Burada geçirdiği bir yıl boyunca oldukça güzel ve ilginç deneyimler yaşamıştı. Kendinde fark ettiği en büyük değişim ise daha fazla gülüyor olmasıydı. Çarşıdaki dükkanlar bu saatlerde yeni yeni müşterilerini ağırlamaya başlamışlardı. Çoğu balık ve et restoranıydı. Bunların içinde çiçekçiler ve bir çok hediyelik eşya dükkanı da vardı. Bunun sebebi ise yalnızca deniz değil kasabanın derinliklerinde sakladığı doğal ve tarihi mirastı. Özellikle ilkbaharla birlikte yoğun bir turist akınına uğruyordu bölge. Halk ise bundan gayet memnundu. 

 

Düşüncelere dalmış evlerine çıkan yokuşa doğru ilerlerken bacaklarına temas eden soğuk suyla bir an irkilse de gülümseyerek başını kaldırdı ve çiçekçi dükkanının sahibi Mehpare teyzenin mavinin en tatlı tonundaki gözleri ile bakıştı. 

 

-Kolay gelsin Mehpiş.’ 

 

-Kolaysa başına gelsin güzel kızım her yanını yine kum etmişsin bakıyorum.’ 

 

Nilüfer mehpare hanımın hortumundan dökülen suyla bacaklarındaki kumları ovuşturarak temizlediğinde kendini çok daha ferah hissediyordu.

 

-Sayende ablamdan azar işitmiyorum Mehpiş. Sana ne kadar teşekkür etsem az.’ 

 

Mehpare hanım gamzeli yanakları ile genç kıza tatlı tatlı gülümsedi.

 

-Her zaman ayol. Bu arada yeni çiçeklerim geldi. Aralarında aslanağzı ve kamelyalar da var. Nergis sormuştu geçen gün. 

 

-Tamam mehpiş ablama çıtlatırım mutlaka. Ben artık gideyim. Hayırlı işler.’

 

-Sağol çiçek kızım görüşmek üzere’

 

Nilüfer eve vardığında demir kapıyı cebindeki anahtarla açıp içeri doğru süzüldü.

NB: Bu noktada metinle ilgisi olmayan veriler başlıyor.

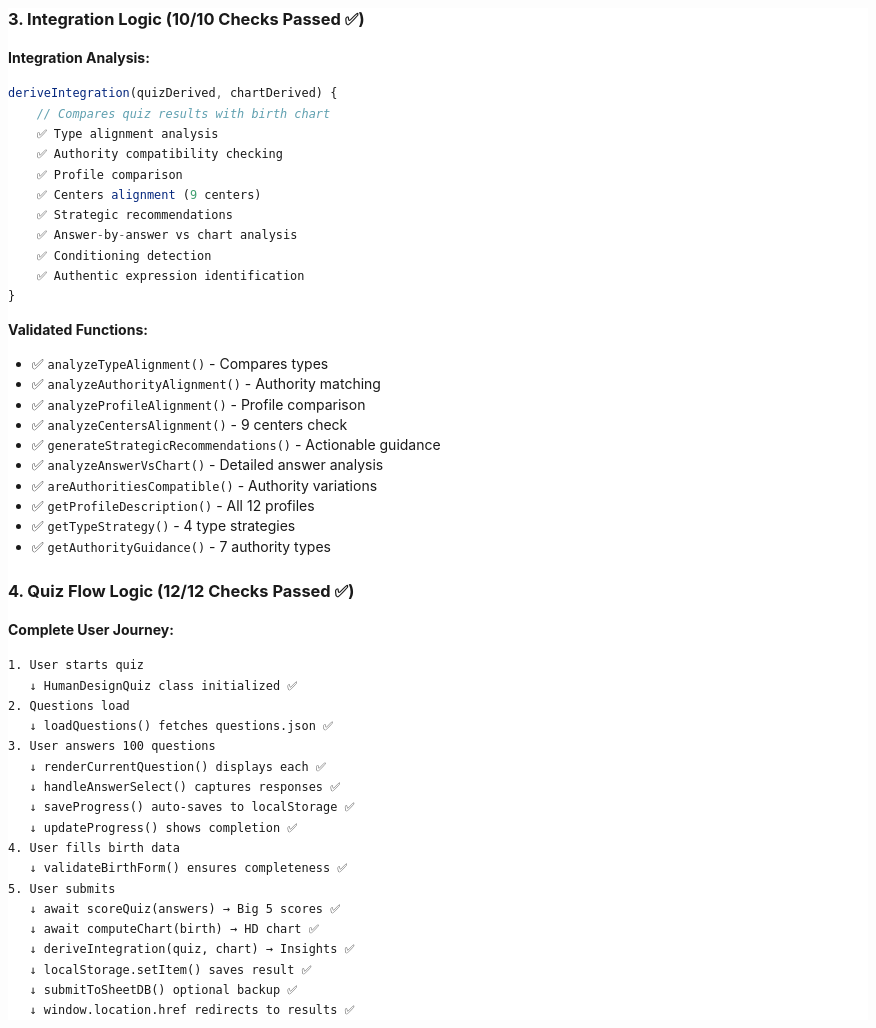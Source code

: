 ### 3. Integration Logic (10/10 Checks Passed ✅)

**Integration Analysis:**
```javascript
deriveIntegration(quizDerived, chartDerived) {
    // Compares quiz results with birth chart
    ✅ Type alignment analysis
    ✅ Authority compatibility checking
    ✅ Profile comparison
    ✅ Centers alignment (9 centers)
    ✅ Strategic recommendations
    ✅ Answer-by-answer vs chart analysis
    ✅ Conditioning detection
    ✅ Authentic expression identification
}
```

**Validated Functions:**
- ✅ `analyzeTypeAlignment()` - Compares types
- ✅ `analyzeAuthorityAlignment()` - Authority matching
- ✅ `analyzeProfileAlignment()` - Profile comparison
- ✅ `analyzeCentersAlignment()` - 9 centers check
- ✅ `generateStrategicRecommendations()` - Actionable guidance
- ✅ `analyzeAnswerVsChart()` - Detailed answer analysis
- ✅ `areAuthoritiesCompatible()` - Authority variations
- ✅ `getProfileDescription()` - All 12 profiles
- ✅ `getTypeStrategy()` - 4 type strategies
- ✅ `getAuthorityGuidance()` - 7 authority types

### 4. Quiz Flow Logic (12/12 Checks Passed ✅)

**Complete User Journey:**
```
1. User starts quiz
   ↓ HumanDesignQuiz class initialized ✅
2. Questions load
   ↓ loadQuestions() fetches questions.json ✅
3. User answers 100 questions
   ↓ renderCurrentQuestion() displays each ✅
   ↓ handleAnswerSelect() captures responses ✅
   ↓ saveProgress() auto-saves to localStorage ✅
   ↓ updateProgress() shows completion ✅
4. User fills birth data
   ↓ validateBirthForm() ensures completeness ✅
5. User submits
   ↓ await scoreQuiz(answers) → Big 5 scores ✅
   ↓ await computeChart(birth) → HD chart ✅
   ↓ deriveIntegration(quiz, chart) → Insights ✅
   ↓ localStorage.setItem() saves result ✅
   ↓ submitToSheetDB() optional backup ✅
   ↓ window.location.href redirects to results ✅
```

Evin fazlasıyla sessiz halinden Nergis’in yine atölyesine kapandığını tahmin edebiliyordu. Nergis oldukça başarılı bir ressamdı. Genç kız da sanatı severdi ama onunki biraz farklı bir boyuttaydı. Yani en son bitirdiği tablo aklına gelinde içten içe kahkaha attı. Çünkü bu nü bir tabloydu. Ama asıl sorun bu değildi. Ablasının nişanlısı ve bir zamanlar doktoru olan sevgili eniştesine göre Nergis’in çıplak bir erkek tablosu çizecek olmasının düşüncesi bile genç adamı delirtmişti. Hatta hatırladığı kadarıyla şunları bile söylemişti.

 

-Benden başka bir erkeği tüm çıplaklığı ile çizmen sen de biraz fazla değil mi? O halde ben de kadın doğuma geçiş yapacağım. Böylece ödeşiriz.’

 

Ogün ve Nergis gerçekten eğlenceli bir çiftti. Yaz sonunda düğün yapmayı planlıyorlardı. Fakat planlama konusunda biraz yardıma ihtiyaçları vardı. Burada da en büyük yardımcıları şüphesiz ki Nilüferdi. Organizasyon konusunda etkileyici bir doğal beceriye sahipti. Hatta Nergis bu becerisini profesyonel manada da değerlendirmesini önermişti. Yine de Nilüfer bu konuda daha çekingen davranmayı tercih etmişti. Kalabalık ortamlarda bulunmak pek de ona göre değildi. 

 

Doğrudan odasının yolunu tuttuğunda dar koridordan geçerken ablasının atölye olarak kullandığı odanın açık su yeşili kapısı rüzgarla havalanarak açıldı. Ve atölyeden yükselen konuşma seslerini ilişti kulağına. Bakışları kapı aralığından ona arkası dönük olan genç kadını gördü. 

 

-Bunca zaman sonra beni aklına getirip aramış olmana şaşırdım. Ne söyleyeceğini gerçekten merak ediyorum.’

 

.....

 

Karşı taraf oldukça uzun bir açıklama yapıyor olacaktı ki odayı ahizeden duyulan belli belirsiz bir erkek sesi kapladı. 

 

-Nişanıma seni çağırmamış olmam bu kadar önemli bir olay mı baba? Biz zaten hep böyle değil miydik?’ 

 

.....

 

-Evet sen benim babamsın ama bizim öyle normal bir ilişkimiz hiç olmadı. O yüzen görüşmemek ikimiz içinde daha iyi. Sana o çok önemli işinle mutluluklar dilerim.’

 

Ablası kapattığı telefonunu sinirle masaya fırlattı ve gözlerinde biriken yaşları serbest bıraktı. Sessiz olmaya özen göstererek bir süre içini döktü ve ağladı. Onu bu kadar özlüyorsa neden öfke duyuyordu ki? Tam bu sırada açık pencereden esen rüzgar önündeki kapıyı daha da araladı ve loş koridor ışıkla doldu. Ablası başını kaldırıp gözlerini onun üzerine diktiğinde mahçup bir ifade ile kalakaldı.